━━ Given entries

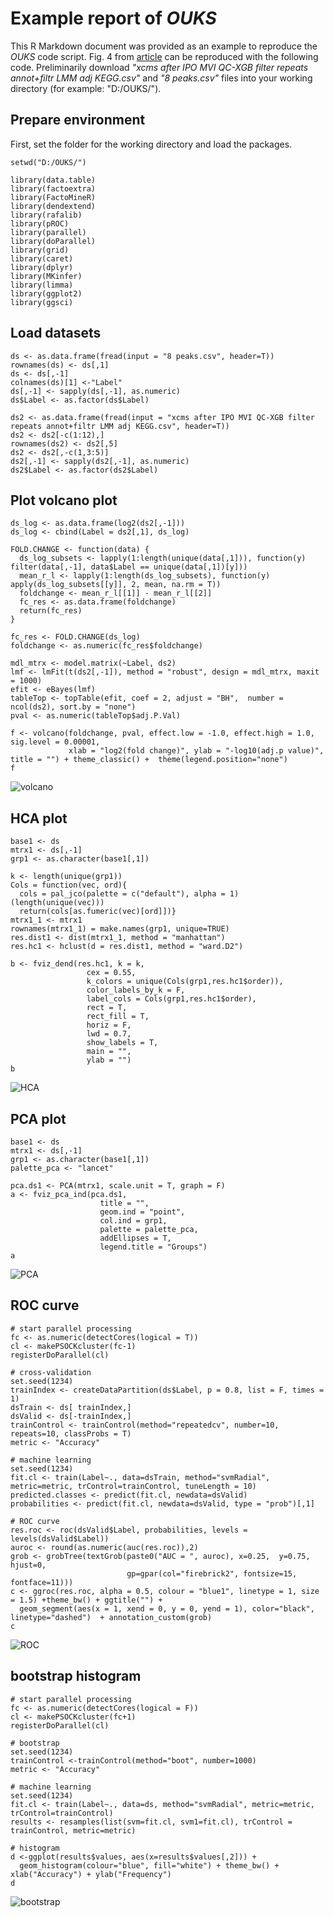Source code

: # Example report of _OUKS_

This R Markdown document was provided as an example to reproduce the _OUKS_ code script. Fig. 4 from [article](https://pubs.acs.org/doi/10.1021/acs.jproteome.1c00392) can be reproduced with the following code. 
Preliminarily download _"xcms after IPO MVI QC-XGB filter repeats annot+filtr LMM adj KEGG.csv"_ and _"8 peaks.csv"_ files into your working directory (for example: "D:/OUKS/").

## Prepare environment
First, set the folder for the working directory and load the packages.

```{r}
setwd("D:/OUKS/")

library(data.table)
library(factoextra)
library(FactoMineR)
library(dendextend)
library(rafalib)
library(pROC)
library(parallel)
library(doParallel)
library(grid)
library(caret)
library(dplyr)
library(MKinfer)
library(limma)
library(ggplot2)
library(ggsci)
```

## Load datasets
```{r}
ds <- as.data.frame(fread(input = "8 peaks.csv", header=T))
rownames(ds) <- ds[,1]
ds <- ds[,-1]
colnames(ds)[1] <-"Label"
ds[,-1] <- sapply(ds[,-1], as.numeric)
ds$Label <- as.factor(ds$Label)

ds2 <- as.data.frame(fread(input = "xcms after IPO MVI QC-XGB filter repeats annot+filtr LMM adj KEGG.csv", header=T))
ds2 <- ds2[-c(1:12),]
rownames(ds2) <- ds2[,5]
ds2 <- ds2[,-c(1,3:5)]
ds2[,-1] <- sapply(ds2[,-1], as.numeric)
ds2$Label <- as.factor(ds2$Label)
```

## Plot volcano plot
```{r}
ds_log <- as.data.frame(log2(ds2[,-1]))
ds_log <- cbind(Label = ds2[,1], ds_log)

FOLD.CHANGE <- function(data) {
  ds_log_subsets <- lapply(1:length(unique(data[,1])), function(y) filter(data[,-1], data$Label == unique(data[,1])[y])) 
  mean_r_l <- lapply(1:length(ds_log_subsets), function(y) apply(ds_log_subsets[[y]], 2, mean, na.rm = T)) 
  foldchange <- mean_r_l[[1]] - mean_r_l[[2]]
  fc_res <- as.data.frame(foldchange)
  return(fc_res)
}

fc_res <- FOLD.CHANGE(ds_log)
foldchange <- as.numeric(fc_res$foldchange)

mdl_mtrx <- model.matrix(~Label, ds2)
lmf <- lmFit(t(ds2[,-1]), method = "robust", design = mdl_mtrx, maxit = 1000) 
efit <- eBayes(lmf)
tableTop <- topTable(efit, coef = 2, adjust = "BH",  number = ncol(ds2), sort.by = "none")
pval <- as.numeric(tableTop$adj.P.Val)

f <- volcano(foldchange, pval, effect.low = -1.0, effect.high = 1.0, sig.level = 0.00001,
             xlab = "log2(fold change)", ylab = "-log10(adj.p value)",  title = "") + theme_classic() +  theme(legend.position="none") 
f
```

![volcano](/vignette/volcano.png)

## HCA plot

```{r}
base1 <- ds 
mtrx1 <- ds[,-1] 
grp1 <- as.character(base1[,1]) 

k <- length(unique(grp1)) 
Cols = function(vec, ord){
  cols = pal_jco(palette = c("default"), alpha = 1)(length(unique(vec)))
  return(cols[as.fumeric(vec)[ord]])}
mtrx1_1 <- mtrx1
rownames(mtrx1_1) = make.names(grp1, unique=TRUE)
res.dist1 <- dist(mtrx1_1, method = "manhattan") 
res.hc1 <- hclust(d = res.dist1, method = "ward.D2") 

b <- fviz_dend(res.hc1, k = k, 
                 cex = 0.55, 
                 k_colors = unique(Cols(grp1,res.hc1$order)), 
                 color_labels_by_k = F, 
                 label_cols = Cols(grp1,res.hc1$order),
                 rect = T, 
                 rect_fill = T,
                 horiz = F,
                 lwd = 0.7, 
                 show_labels = T,
                 main = "",
                 ylab = "")
b
```

![HCA](/vignette/HCA.png)

## PCA plot

```{r}
base1 <- ds 
mtrx1 <- ds[,-1] 
grp1 <- as.character(base1[,1]) 
palette_pca <- "lancet"

pca.ds1 <- PCA(mtrx1, scale.unit = T, graph = F)
a <- fviz_pca_ind(pca.ds1,
                    title = "",
                    geom.ind = "point", 
                    col.ind = grp1, 
                    palette = palette_pca, 
                    addEllipses = T, 
                    legend.title = "Groups")
a
```

![PCA](/vignette/PCA.png)

## ROC curve

```{r}
# start parallel processing
fc <- as.numeric(detectCores(logical = T))
cl <- makePSOCKcluster(fc-1)
registerDoParallel(cl)

# cross-validation
set.seed(1234) 
trainIndex <- createDataPartition(ds$Label, p = 0.8, list = F, times = 1)
dsTrain <- ds[ trainIndex,]
dsValid <- ds[-trainIndex,]
trainControl <- trainControl(method="repeatedcv", number=10, repeats=10, classProbs = T) 
metric <- "Accuracy" 

# machine learning
set.seed(1234)
fit.cl <- train(Label~., data=dsTrain, method="svmRadial", metric=metric, trControl=trainControl, tuneLength = 10)
predicted.classes <- predict(fit.cl, newdata=dsValid)
probabilities <- predict(fit.cl, newdata=dsValid, type = "prob")[,1]

# ROC curve
res.roc <- roc(dsValid$Label, probabilities, levels = levels(dsValid$Label))
auroc <- round(as.numeric(auc(res.roc)),2)
grob <- grobTree(textGrob(paste0("AUC = ", auroc), x=0.25,  y=0.75, hjust=0,
                          gp=gpar(col="firebrick2", fontsize=15, fontface=11)))
c <- ggroc(res.roc, alpha = 0.5, colour = "blue1", linetype = 1, size = 1.5) +theme_bw() + ggtitle("") + 
  geom_segment(aes(x = 1, xend = 0, y = 0, yend = 1), color="black", linetype="dashed")  + annotation_custom(grob)
c
```

![ROC](/vignette/ROC.png)

## bootstrap histogram

```{r}
# start parallel processing
fc <- as.numeric(detectCores(logical = F))
cl <- makePSOCKcluster(fc+1)
registerDoParallel(cl)

# bootstrap
set.seed(1234)
trainControl <-trainControl(method="boot", number=1000)
metric <- "Accuracy" 

# machine learning
set.seed(1234)
fit.cl <- train(Label~., data=ds, method="svmRadial", metric=metric, trControl=trainControl)
results <- resamples(list(svm=fit.cl, svm1=fit.cl), trControl = trainControl, metric=metric)

# histogram
d <-ggplot(results$values, aes(x=results$values[,2])) + 
  geom_histogram(colour="blue", fill="white") + theme_bw() + xlab("Accuracy") + ylab("Frequency")
d
```
![bootstrap](/vignette/bootstrap.png)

━━━━

▶ **Prompt**: Every entry above should be returned exactly, with no images included.

▶ **Output below**:
Source code

: # Example report of _OUKS_

This R Markdown document was provided as an example to reproduce the _OUKS_ code script. Fig. 4 from [article](https://pubs.acs.org/doi/10.1021/acs.jproteome.1c00392) can be reproduced with the following code. 
Preliminarily download _"xcms after IPO MVI QC-XGB filter repeats annot+filtr LMM adj KEGG.csv"_ and _"8 peaks.csv"_ files into your working directory (for example: "D:/OUKS/").

## Prepare environment
First, set the folder for the working directory and load the packages.

```{r}
setwd("D:/OUKS/")

library(data.table)
library(factoextra)
library(FactoMineR)
library(dendextend)
library(rafalib)
library(pROC)
library(parallel)
library(doParallel)
library(grid)
library(caret)
library(dplyr)
library(MKinfer)
library(limma)
library(ggplot2)
library(ggsci)
```

## Load datasets
```{r}
ds <- as.data.frame(fread(input = "8 peaks.csv", header=T))
rownames(ds) <- ds[,1]
ds <- ds[,-1]
colnames(ds)[1] <-"Label"
ds[,-1] <- sapply(ds[,-1], as.numeric)
ds$Label <- as.factor(ds$Label)

ds2 <- as.data.frame(fread(input = "xcms after IPO MVI QC-XGB filter repeats annot+filtr LMM adj KEGG.csv", header=T))
ds2 <- ds2[-c(1:12),]
rownames(ds2) <- ds2[,5]
ds2 <- ds2[,-c(1,3:5)]
ds2[,-1] <- sapply(ds2[,-1], as.numeric)
ds2$Label <- as.factor(ds2$Label)
```

## Plot volcano plot
```{r}
ds_log <- as.data.frame(log2(ds2[,-1]))
ds_log <- cbind(Label = ds2[,1], ds_log)

FOLD.CHANGE <- function(data) {
  ds_log_subsets <- lapply(1:length(unique(data[,1])), function(y) filter(data[,-1], data$Label == unique(data[,1])[y])) 
  mean_r_l <- lapply(1:length(ds_log_subsets), function(y) apply(ds_log_subsets[[y]], 2, mean, na.rm = T)) 
  foldchange <- mean_r_l[[1]] - mean_r_l[[2]]
  fc_res <- as.data.frame(foldchange)
  return(fc_res)
}

fc_res <- FOLD.CHANGE(ds_log)
foldchange <- as.numeric(fc_res$foldchange)

mdl_mtrx <- model.matrix(~Label, ds2)
lmf <- lmFit(t(ds2[,-1]), method = "robust", design = mdl_mtrx, maxit = 1000) 
efit <- eBayes(lmf)
tableTop <- topTable(efit, coef = 2, adjust = "BH",  number = ncol(ds2), sort.by = "none")
pval <- as.numeric(tableTop$adj.P.Val)

f <- volcano(foldchange, pval, effect.low = -1.0, effect.high = 1.0, sig.level = 0.00001,
             xlab = "log2(fold change)", ylab = "-log10(adj.p value)",  title = "") + theme_classic() +  theme(legend.position="none") 
f
```

![volcano](/vignette/volcano.png)

## HCA plot

```{r}
base1 <- ds 
mtrx1 <- ds[,-1] 
grp1 <- as.character(base1[,1]) 

k <- length(unique(grp1)) 
Cols = function(vec, ord){
  cols = pal_jco(palette = c("default"), alpha = 1)(length(unique(vec)))
  return(cols[as.fumeric(vec)[ord]])}
mtrx1_1 <- mtrx1
rownames(mtrx1_1) = make.names(grp1, unique=TRUE)
res.dist1 <- dist(mtrx1_1, method = "manhattan") 
res.hc1 <- hclust(d = res.dist1, method = "ward.D2") 

b <- fviz_dend(res.hc1, k = k, 
                 cex = 0.55, 
                 k_colors = unique(Cols(grp1,res.hc1$order)), 
                 color_labels_by_k = F, 
                 label_cols = Cols(grp1,res.hc1$order),
                 rect = T, 
                 rect_fill = T,
                 horiz = F,
                 lwd = 0.7, 
                 show_labels = T,
                 main = "",
                 ylab = "")
b
```

![HCA](/vignette/HCA.png)

## PCA plot

```{r}
base1 <- ds 
mtrx1 <- ds[,-1] 
grp1 <- as.character(base1[,1]) 
palette_pca <- "lancet"

pca.ds1 <- PCA(mtrx1, scale.unit = T, graph = F)
a <- fviz_pca_ind(pca.ds1,
                    title = "",
                    geom.ind = "point", 
                    col.ind = grp1, 
                    palette = palette_pca, 
                    addEllipses = T, 
                    legend.title = "Groups")
a
```

![PCA](/vignette/PCA.png)

## ROC curve

```{r}
# start parallel processing
fc <- as.numeric(detectCores(logical = T))
cl <- makePSOCKcluster(fc-1)
registerDoParallel(cl)

# cross-validation
set.seed(1234) 
trainIndex <- createDataPartition(ds$Label, p = 0.8, list = F, times = 1)
dsTrain <- ds[ trainIndex,]
dsValid <- ds[-trainIndex,]
trainControl <- trainControl(method="repeatedcv", number=10, repeats=10, classProbs = T) 
metric <- "Accuracy" 

# machine learning
set.seed(1234)
fit.cl <- train(Label~., data=dsTrain, method="svmRadial", metric=metric, trControl=trainControl, tuneLength = 10)
predicted.classes <- predict(fit.cl, newdata=dsValid)
probabilities <- predict(fit.cl, newdata=dsValid, type = "prob")[,1]

# ROC curve
res.roc <- roc(dsValid$Label, probabilities, levels = levels(dsValid$Label))
auroc <- round(as.numeric(auc(res.roc)),2)
grob <- grobTree(textGrob(paste0("AUC = ", auroc), x=0.25,  y=0.75, hjust=0,
                          gp=gpar(col="firebrick2", fontsize=15, fontface=11)))
c <- ggroc(res.roc, alpha = 0.5, colour = "blue1", linetype = 1, size = 1.5) +theme_bw() + ggtitle("") + 
  geom_segment(aes(x = 1, xend = 0, y = 0, yend = 1), color="black", linetype="dashed")  + annotation_custom(grob)
c
```

![ROC](/vignette/ROC.png)

## bootstrap histogram

```{r}
# start parallel processing
fc <- as.numeric(detectCores(logical = F))
cl <- makePSOCKcluster(fc+1)
registerDoParallel(cl)

# bootstrap
set.seed(1234)
trainControl <-trainControl(method="boot", number=1000)
metric <- "Accuracy" 

# machine learning
set.seed(1234)
fit.cl <- train(Label~., data=ds, method="svmRadial", metric=metric, trControl=trainControl)
results <- resamples(list(svm=fit.cl, svm1=fit.cl), trControl = trainControl, metric=metric)

# histogram
d <-ggplot(results$values, aes(x=results$values[,2])) + 
  geom_histogram(colour="blue", fill="white") + theme_bw() + xlab("Accuracy") + ylab("Frequency")
d
```
![bootstrap](/vignette/bootstrap.png)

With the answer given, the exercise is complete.